Guardian Council marks 38th anniversary

July 17, 2017

TEHRAN – The Guardian Council marked its 38th anniversary of its establishment in an announcement on Monday.

In the announcement the council renewed its pledge to work toward safeguarding the Islamic Republic.

The Guardian Council is a constitutionally mandated 12-member council that wields considerable power and influence in the Islamic Republic of Iran.

The Iranian constitution calls for the council to be composed of six Islamic faqihs (experts in Islamic law), “conscious of the present needs and the issues of the day” to be selected by the Supreme Leader, and six jurists, “specializing in different areas of law, to be elected by the Majlis from among the Muslim jurists nominated by the head of the Judiciary”.

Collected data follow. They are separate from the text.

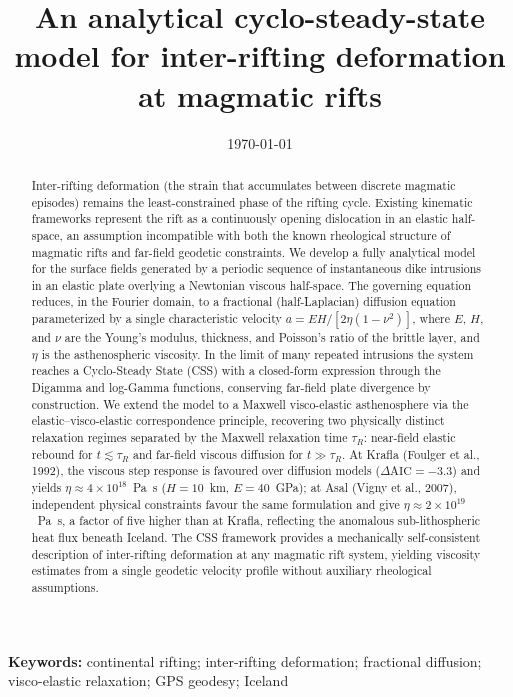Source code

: \documentclass[12pt]{article}
\title{An analytical cyclo-steady-state model for inter-rifting deformation at magmatic rifts}
\date{\today}
\begin{document}
\maketitle

\begin{abstract}
Inter-rifting deformation (the strain that accumulates between discrete
magmatic episodes) remains the least-constrained phase of the rifting
cycle. Existing kinematic frameworks represent the rift as a continuously
opening dislocation in an elastic half-space, an assumption incompatible
with both the known rheological structure of magmatic rifts and far-field
geodetic constraints. We develop a fully analytical model for the surface
fields generated by a periodic sequence of instantaneous dike intrusions
in an elastic plate overlying a Newtonian viscous half-space. The
governing equation reduces, in the Fourier domain, to a fractional
(half-Laplacian) diffusion equation parameterized by a single
characteristic velocity $a = EH/[2\eta(1-\nu^2)]$, where $E$, $H$, and
$\nu$ are the Young's modulus, thickness, and Poisson's ratio of the
brittle layer, and $\eta$ is the asthenospheric viscosity. In the limit of
many repeated intrusions the system reaches a Cyclo-Steady State (CSS)
with a closed-form expression through the Digamma and log-Gamma functions,
conserving far-field plate divergence by construction. We extend the
model to a Maxwell visco-elastic asthenosphere via the
elastic--visco-elastic correspondence principle, recovering two physically
distinct relaxation regimes separated by the Maxwell relaxation time
$\tau_R$: near-field elastic rebound for $t \lesssim \tau_R$ and
far-field viscous diffusion for $t \gg \tau_R$. At Krafla (Foulger et
al., 1992), the viscous step response is favoured over diffusion models
($\Delta\mathrm{AIC} = -3.3$) and yields $\eta \approx 4\times10^{18}$~Pa~s
($H = 10$~km, $E = 40$~GPa); at Asal (Vigny et al., 2007), independent
physical constraints favour the same formulation and give
$\eta \approx 2\times10^{19}$~Pa~s, a factor of five higher than at
Krafla, reflecting the anomalous sub-lithospheric heat flux beneath
Iceland. The CSS framework provides a mechanically self-consistent
description of inter-rifting deformation at any magmatic rift system,
yielding viscosity estimates from a single geodetic velocity profile
without auxiliary rheological assumptions.
\end{abstract}

\textbf{Keywords:} continental rifting; inter-rifting deformation; fractional
diffusion; visco-elastic relaxation; GPS geodesy; Iceland
\end{document}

It is charged with interpreting the constitution, supervising elections of, and approving of candidates to, the Assembly of Experts, the president and the Majlis, and ensuring the compatibility of the legislation passed by the Majlis with the criteria of Islam and the constitution.

The Majlis has no legal status without the Guardian Council, that is, any bill passed by the Majlis must be reviewed and approved by the Guardian Council to become law.

According to Article 96 of the constitution, the Guardian Council holds veto power over all legislations approved by the Majlis. It can nullify a law based on two accounts: being against Islamic laws, or being against the constitution. While all the members vote on the laws being compatible with the constitution, only the six clerics vote on them being compatible with Islam.

If any law is rejected, it will be passed back to the Majlis for correction. If the Majlis and the 12-member Guardian Council cannot decide on a case, it is passed up to the Expediency Council for a decision.

The Guardian Council is uniquely involved in the legislative process, with equal oversight with regards to economic law and social policy, including such controversial topics as abortion. 

The Guardian Council also functions similar to a constitutional court. The authority to interpret the constitution is vested in the council. Interpretative decisions require a three-quarters majority. The council does not conduct a court hearing where opposing sides are argued.

Since 1991, all candidates of parliamentary or presidential elections, as well as candidates for the Assembly of Experts, have to be qualified by the Guardian Council in order to run in the election.